_DESCRIPTION OF THE TASK_
Leaving the pictures aside, repeat every line below exactly.

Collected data
————

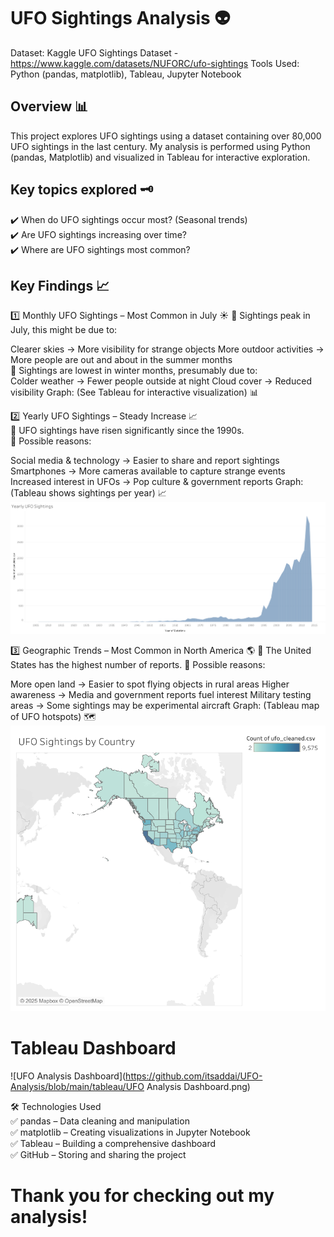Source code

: # UFO Sightings Analysis 👽
Dataset: Kaggle UFO Sightings Dataset - https://www.kaggle.com/datasets/NUFORC/ufo-sightings
Tools Used: Python (pandas, matplotlib), Tableau, Jupyter Notebook

## Overview 📊 
This project explores UFO sightings using a dataset containing over 80,000 UFO sightings in the last century.
My analysis is performed using Python (pandas, Matplotlib) and visualized in Tableau for interactive exploration.

## Key topics explored 🗝️
✔️ When do UFO sightings occur most? (Seasonal trends)
<br>
✔️ Are UFO sightings increasing over time?
<br>
✔️ Where are UFO sightings most common?

## Key Findings 📈
1️⃣ Monthly UFO Sightings – Most Common in July ☀️
🔹 Sightings peak in July, this might be due to:

Clearer skies → More visibility for strange objects
More outdoor activities → More people are out and about in the summer months
<br>
🔹 Sightings are lowest in winter months, presumably due to:
<br>
Colder weather → Fewer people outside at night
Cloud cover → Reduced visibility
Graph: (See Tableau for interactive visualization) 📊

2️⃣ Yearly UFO Sightings – Steady Increase 📈
<br>
🔹 UFO sightings have risen significantly since the 1990s.
<br>
🔹 Possible reasons:

Social media & technology → Easier to share and report sightings
Smartphones → More cameras available to capture strange events
Increased interest in UFOs → Pop culture & government reports
Graph: (Tableau shows sightings per year) 📈
![UFO Analysis by Year](https://github.com/itsaddai/UFO-Analysis/blob/main/tableau/UFO_Sightings_by_Year.png)


3️⃣ Geographic Trends – Most Common in North America 🌎
🔹 The United States has the highest number of reports.
🔹 Possible reasons:

More open land → Easier to spot flying objects in rural areas
Higher awareness → Media and government reports fuel interest
Military testing areas → Some sightings may be experimental aircraft
Graph: (Tableau map of UFO hotspots) 🗺️
![UFO Analysis by Country](https://github.com/itsaddai/UFO-Analysis/blob/main/tableau/UFO_Sightings_by_Country.png)

# Tableau Dashboard
![UFO Analysis Dashboard](https://github.com/itsaddai/UFO-Analysis/blob/main/tableau/UFO Analysis Dashboard.png)

🛠️ Technologies Used
<br>
✅ pandas – Data cleaning and manipulation
<br>
✅ matplotlib – Creating visualizations in Jupyter Notebook
<br>
✅ Tableau – Building a comprehensive dashboard
<br>
✅ GitHub – Storing and sharing the project
# Thank you for checking out my analysis!
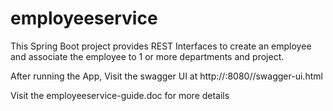 # employeeservice

This Spring Boot project  provides   REST Interfaces  to   create  an employee  and associate the employee to   1 or more departments and project.

After running the App,  Visit  the swagger  UI  at     http://<hostname>:8080//swagger-ui.html

Visit the employeeservice-guide.doc  for  more details
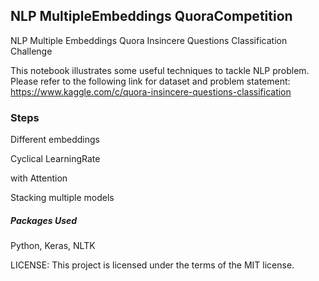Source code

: ## NLP MultipleEmbeddings QuoraCompetition
NLP Multiple Embeddings Quora Insincere Questions Classification Challenge

This notebook illustrates some useful techniques to tackle NLP problem. 
Please refer to the following link for dataset and problem statement:
https://www.kaggle.com/c/quora-insincere-questions-classification

### Steps
Different embeddings

Cyclical LearningRate

with Attention

Stacking multiple models

##### Packages Used
Python, Keras, NLTK


LICENSE: This project is licensed under the terms of the MIT license.
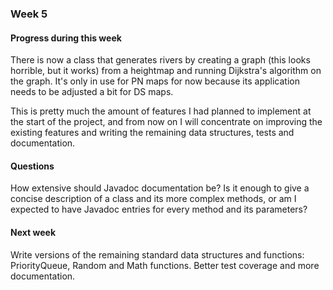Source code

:### Week 5

#### Progress during this week
There is now a class that generates rivers by creating a graph (this looks horrible, but it works) from a heightmap and running Dijkstra's algorithm on the graph. It's only in use for PN maps for now because its application needs to be adjusted a bit for DS maps.

This is pretty much the amount of features I had planned to implement at the start of the project, and from now on I will concentrate on improving the existing features and writing the remaining data structures, tests and documentation.

#### Questions
How extensive should Javadoc documentation be? Is it enough to give a concise description of a class and its more complex methods, or am I expected to have Javadoc entries for every method and its parameters?

#### Next week
Write versions of the remaining standard data structures and functions: PriorityQueue, Random and Math functions. Better test coverage and more documentation.
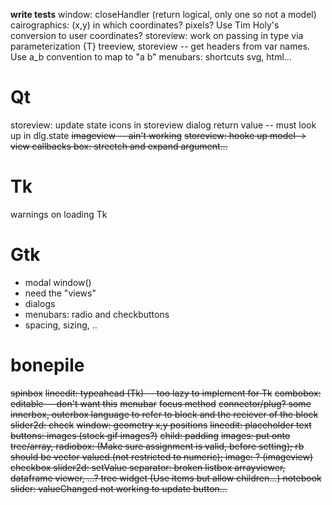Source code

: **write tests**
window: closeHandler (return logical, only one so not a model)
cairographics: (x,y) in which coordinates? pixels? Use Tim Holy's conversion to user coordinates?
storeview: work on passing in type via parameterization {T}
treeview, storeview -- get headers from var names. Use a_b convention to map to "a b"
menubars: shortcuts
svg, html...

# Qt

storeview: update state
icons in storeview
dialog return value -- must look up in dlg.state
<del>imageview -- ain't working</del>
<del>storeview: hooke up model -> view callbacks </del>
<del>box: strectch and expand argument...</del>

# Tk

warnings on loading Tk

# Gtk

* modal window()
* need the "views"
* dialogs
* menubars: radio and checkbuttons
* spacing, sizing, ..

# bonepile
<del>spinbox</del>
<del>lineedit: typeahead (Tk) -- too lazy to implement for Tk</del>
<del>combobox: editable -- don't want this</del>
<del>menubar</del>
<del>focus method</del>
<del>connector/plug? some innerbox, outerbox language to refer to block and the reciever of the block</del>
<del>slider2d:  check</del>
<del>window: geometry x,y positions</del>
<del>lineedit: placeholder text</del>
<del>buttons: images (stock gif images?)</del>
<del>child: padding</del>
<del>images: put onto tree/array, </del>
<del>radiobox: (Make sure assignment is valid, before setting); rb should be vector valued.(not restricted to numeric);<del>
<del>image: ? (imageview)</del>
<del>checkbox</del>
<del>slider2d: setValue</del>
<del>separator: broken</del>
<del>listbox</del>
<del>arrayviewer, dataframe viewer, ...?<del>
<del>tree widget (Use items but allow children...)<del>
<del>notebook</del>
<del>slider: valueChanged not working to update button...</del>
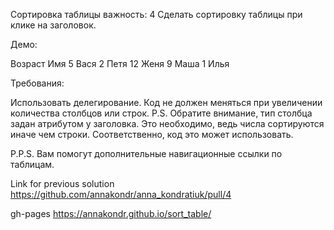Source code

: Сортировка таблицы
важность: 4
Сделать сортировку таблицы при клике на заголовок.

Демо:


Возраст	Имя
5	Вася
2	Петя
12	Женя
9	Маша
1	Илья

Требования:

Использовать делегирование.
Код не должен меняться при увеличении количества столбцов или строк.
P.S. Обратите внимание, тип столбца задан атрибутом у заголовка. 
Это необходимо, ведь числа сортируются иначе чем строки. 
Соответственно, код это может использовать.

P.P.S. Вам помогут дополнительные навигационные ссылки по таблицам.

Link for previous solution
https://github.com/annakondr/anna_kondratiuk/pull/4

gh-pages
https://annakondr.github.io/sort_table/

————

_SOLUTION_
Source code

: # UFO Sightings Analysis 👽
Dataset: Kaggle UFO Sightings Dataset - https://www.kaggle.com/datasets/NUFORC/ufo-sightings
Tools Used: Python (pandas, matplotlib), Tableau, Jupyter Notebook

## Overview 📊 
This project explores UFO sightings using a dataset containing over 80,000 UFO sightings in the last century.
My analysis is performed using Python (pandas, Matplotlib) and visualized in Tableau for interactive exploration.

## Key topics explored 🗝️
✔️ When do UFO sightings occur most? (Seasonal trends)
<br>
✔️ Are UFO sightings increasing over time?
<br>
✔️ Where are UFO sightings most common?

## Key Findings 📈
1️⃣ Monthly UFO Sightings – Most Common in July ☀️
🔹 Sightings peak in July, this might be due to:

Clearer skies → More visibility for strange objects
More outdoor activities → More people are out and about in the summer months
<br>
🔹 Sightings are lowest in winter months, presumably due to:
<br>
Colder weather → Fewer people outside at night
Cloud cover → Reduced visibility
Graph: (See Tableau for interactive visualization) 📊

2️⃣ Yearly UFO Sightings – Steady Increase 📈
<br>
🔹 UFO sightings have risen significantly since the 1990s.
<br>
🔹 Possible reasons:

Social media & technology → Easier to share and report sightings
Smartphones → More cameras available to capture strange events
Increased interest in UFOs → Pop culture & government reports
Graph: (Tableau shows sightings per year) 📈
![UFO Analysis by Year](https://github.com/itsaddai/UFO-Analysis/blob/main/tableau/UFO_Sightings_by_Year.png)


3️⃣ Geographic Trends – Most Common in North America 🌎
🔹 The United States has the highest number of reports.
🔹 Possible reasons:

More open land → Easier to spot flying objects in rural areas
Higher awareness → Media and government reports fuel interest
Military testing areas → Some sightings may be experimental aircraft
Graph: (Tableau map of UFO hotspots) 🗺️
![UFO Analysis by Country](https://github.com/itsaddai/UFO-Analysis/blob/main/tableau/UFO_Sightings_by_Country.png)

# Tableau Dashboard
![UFO Analysis Dashboard](https://github.com/itsaddai/UFO-Analysis/blob/main/tableau/UFO Analysis Dashboard.png)

🛠️ Technologies Used
<br>
✅ pandas – Data cleaning and manipulation
<br>
✅ matplotlib – Creating visualizations in Jupyter Notebook
<br>
✅ Tableau – Building a comprehensive dashboard
<br>
✅ GitHub – Storing and sharing the project
# Thank you for checking out my analysis!
 # employeeservice

This Spring Boot project  provides   REST Interfaces  to   create  an employee  and associate the employee to   1 or more departments and project.

After running the App,  Visit  the swagger  UI  at     http://<hostname>:8080//swagger-ui.html

Visit the employeeservice-guide.doc  for  more details
Source code

: ## NLP MultipleEmbeddings QuoraCompetition
NLP Multiple Embeddings Quora Insincere Questions Classification Challenge

This notebook illustrates some useful techniques to tackle NLP problem. 
Please refer to the following link for dataset and problem statement:
https://www.kaggle.com/c/quora-insincere-questions-classification

### Steps
Different embeddings

Cyclical LearningRate

with Attention

Stacking multiple models

##### Packages Used
Python, Keras, NLTK


LICENSE: This project is licensed under the terms of the MIT license.
Source code

:### Week 5

#### Progress during this week
There is now a class that generates rivers by creating a graph (this looks horrible, but it works) from a heightmap and running Dijkstra's algorithm on the graph. It's only in use for PN maps for now because its application needs to be adjusted a bit for DS maps.

This is pretty much the amount of features I had planned to implement at the start of the project, and from now on I will concentrate on improving the existing features and writing the remaining data structures, tests and documentation.

#### Questions
How extensive should Javadoc documentation be? Is it enough to give a concise description of a class and its more complex methods, or am I expected to have Javadoc entries for every method and its parameters?

#### Next week
Write versions of the remaining standard data structures and functions: PriorityQueue, Random and Math functions. Better test coverage and more documentation.
Source code

: **write tests**
window: closeHandler (return logical, only one so not a model)
cairographics: (x,y) in which coordinates? pixels? Use Tim Holy's conversion to user coordinates?
storeview: work on passing in type via parameterization {T}
treeview, storeview -- get headers from var names. Use a_b convention to map to "a b"
menubars: shortcuts
svg, html...

# Qt

storeview: update state
icons in storeview
dialog return value -- must look up in dlg.state
<del>imageview -- ain't working</del>
<del>storeview: hooke up model -> view callbacks </del>
<del>box: strectch and expand argument...</del>

# Tk

warnings on loading Tk

# Gtk

* modal window()
* need the "views"
* dialogs
* menubars: radio and checkbuttons
* spacing, sizing, ..

# bonepile
<del>spinbox</del>
<del>lineedit: typeahead (Tk) -- too lazy to implement for Tk</del>
<del>combobox: editable -- don't want this</del>
<del>menubar</del>
<del>focus method</del>
<del>connector/plug? some innerbox, outerbox language to refer to block and the reciever of the block</del>
<del>slider2d:  check</del>
<del>window: geometry x,y positions</del>
<del>lineedit: placeholder text</del>
<del>buttons: images (stock gif images?)</del>
<del>child: padding</del>
<del>images: put onto tree/array, </del>
<del>radiobox: (Make sure assignment is valid, before setting); rb should be vector valued.(not restricted to numeric);<del>
<del>image: ? (imageview)</del>
<del>checkbox</del>
<del>slider2d: setValue</del>
<del>separator: broken</del>
<del>listbox</del>
<del>arrayviewer, dataframe viewer, ...?<del>
<del>tree widget (Use items but allow children...)<del>
<del>notebook</del>
<del>slider: valueChanged not working to update button...</del>
Source code

: Сортировка таблицы
важность: 4
Сделать сортировку таблицы при клике на заголовок.

Демо:


Возраст	Имя
5	Вася
2	Петя
12	Женя
9	Маша
1	Илья

Требования:

Использовать делегирование.
Код не должен меняться при увеличении количества столбцов или строк.
P.S. Обратите внимание, тип столбца задан атрибутом у заголовка. 
Это необходимо, ведь числа сортируются иначе чем строки. 
Соответственно, код это может использовать.

P.P.S. Вам помогут дополнительные навигационные ссылки по таблицам.

Link for previous solution
https://github.com/annakondr/anna_kondratiuk/pull/4

gh-pages
https://annakondr.github.io/sort_table/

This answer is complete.